The five-day dig happened last May, a provincial requirement before the area around Epcor's decommissioned power plants can be redeveloped.
Spicer submitted his report in early September, recommending the province grant the city the right to develop the land, but to continue to require an archeologist to monitor construction when any further digging occurs.
Those recommendations were accepted last week, and a City of Edmonton-sponsored open house is being scheduled for early November, said city staff. The city is currently considering the spot for a park.
The campsite was found in an open field just across Rossdale Road from Telus Field, about 200 metres northeast of the monument created on a fur-trade era burial ground.
Spicer said based on the evidence found at the site, a small family group likely camped at the spot for a couple of days before moving on. At the time, it was right on the edge of the river, and the pollen record shows it was surrounded by currant shrubs, chokecherry and roses.
He found a broken spear point and more than 150 small sandstone and quartzite fragments, each about the size of a fist, scattered around blackened earth.
The fragments show signs of being heated in a fire, then cracking as they were dumped in cold water--a technique many cultures used to boil water before they had clay pottery or metal pans, says Spicer.
If people were camping in one place for a longer time, they would dig a pit and line it to make a large bowl, then boil water and render the fat from bison bones to make pemmican.
The cracked rocks got discarded when they were too small.
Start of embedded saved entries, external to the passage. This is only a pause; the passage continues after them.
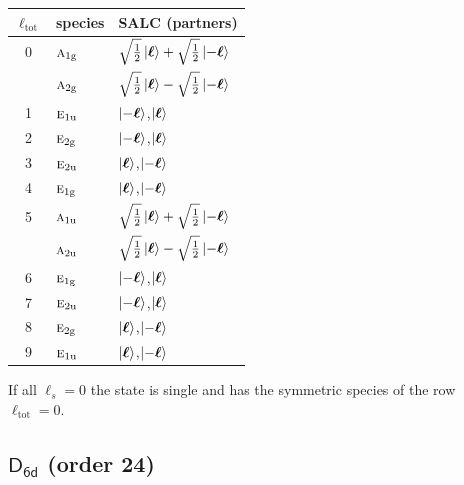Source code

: \documentclass[11pt]{article}
\newcommand{\grp}[1]{\mathsf{#1}}
\newcommand{\irr}[1]{\text{\normalfont\scshape #1}}
\newcommand{\ptag}[1]{\mathrm{#1}}
\begin{document}
\begin{longtable}{c l l}\hline $\ell_{\mathrm{tot}}$ & species & SALC (partners)\\ \hline\endhead

0 & $\irr{a}_{1\ptag{g}}$ & $\sqrt{\tfrac{1}{2}}\ket{\boldsymbol\ell}+\sqrt{\tfrac{1}{2}}\ket{-\boldsymbol\ell}$\\

 & $\irr{a}_{2\ptag{g}}$ & $\sqrt{\tfrac{1}{2}}\ket{\boldsymbol\ell}-\sqrt{\tfrac{1}{2}}\ket{-\boldsymbol\ell}$\\

1 & $\irr{e}_{1\ptag{u}}$ & $\ket{-\boldsymbol\ell}$,\quad $\ket{\boldsymbol\ell}$\\

2 & $\irr{e}_{2\ptag{g}}$ & $\ket{-\boldsymbol\ell}$,\quad $\ket{\boldsymbol\ell}$\\

3 & $\irr{e}_{2\ptag{u}}$ & $\ket{\boldsymbol\ell}$,\quad $\ket{-\boldsymbol\ell}$\\

4 & $\irr{e}_{1\ptag{g}}$ & $\ket{\boldsymbol\ell}$,\quad $\ket{-\boldsymbol\ell}$\\

5 & $\irr{a}_{1\ptag{u}}$ & $\sqrt{\tfrac{1}{2}}\ket{\boldsymbol\ell}+\sqrt{\tfrac{1}{2}}\ket{-\boldsymbol\ell}$\\

 & $\irr{a}_{2\ptag{u}}$ & $\sqrt{\tfrac{1}{2}}\ket{\boldsymbol\ell}-\sqrt{\tfrac{1}{2}}\ket{-\boldsymbol\ell}$\\

6 & $\irr{e}_{1\ptag{g}}$ & $\ket{-\boldsymbol\ell}$,\quad $\ket{\boldsymbol\ell}$\\

7 & $\irr{e}_{2\ptag{u}}$ & $\ket{-\boldsymbol\ell}$,\quad $\ket{\boldsymbol\ell}$\\

8 & $\irr{e}_{2\ptag{g}}$ & $\ket{\boldsymbol\ell}$,\quad $\ket{-\boldsymbol\ell}$\\

9 & $\irr{e}_{1\ptag{u}}$ & $\ket{\boldsymbol\ell}$,\quad $\ket{-\boldsymbol\ell}$\\

\hline\end{longtable}

If all $\ell_s=0$ the state is single and has the symmetric species of the row $\ell_{\mathrm{tot}}=0$.

\subsection*{$\grp{D_{6d}}$ \quad (order 24)}
\end{document}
Spicer sent several away for testing.
Traces of pronghorn, rabbit, whitefish and trout, wild onion and sunflower were found on the rocks, but not in the soil around them, indicating
the residue is likely from a soup.
To find the age of the fire, Spicer turned to fragments of several buffalo ribs and a leg bone that were found nearby at the same depth in the soil. He sent them to a lab for radio carbon dating and got dates back of
2010 and 2030 BP, or before present.
Radio carbon dating is always numbered backward from 1950, so the results date the camp to about the time Julius Caesar was invading Britain, the time the Han Dynasty held power in China.
Spicer was contracted by the city to explore the small park for significant historical sites in the wake of long-running disputes over development and unmarked graves in the area.
Two years ago, crowds turned out with lawn chairs to watch him make primary digs. He invited a grave dowser on the advice of an oversight committee member, and spent most of a day marking the elderly man's predictions with wooden stakes and on his GPS.
A grave dowser is similar to the water witchers called on to divine the location of underground streams using sticks or wires, though a grave dowser searches for human remains.
The man pinpointed 78 bodies interred under the grass, and his twisting wire even predicted the ages and genders of the dead, and whether they were native or European.
But when hole by hole no bones turned up, the crowds melted away. Spicer dug 50 of the 78 spots before calling that effort off. But he did find the campsite. The backhoe had scraped just over the ashen circle.
Spicer came back to study the campsite further this May, with the help of students and an elder from the local aboriginal high school, Amiskwaciy Academy.
They excavated 30 square metres and dug to depths of 30 to 50 centimetres, in a flood plain where layers of silt were deposited over thousands of years. What they found offered a small window into lives of people who camped by a river more than 2,000 years ago.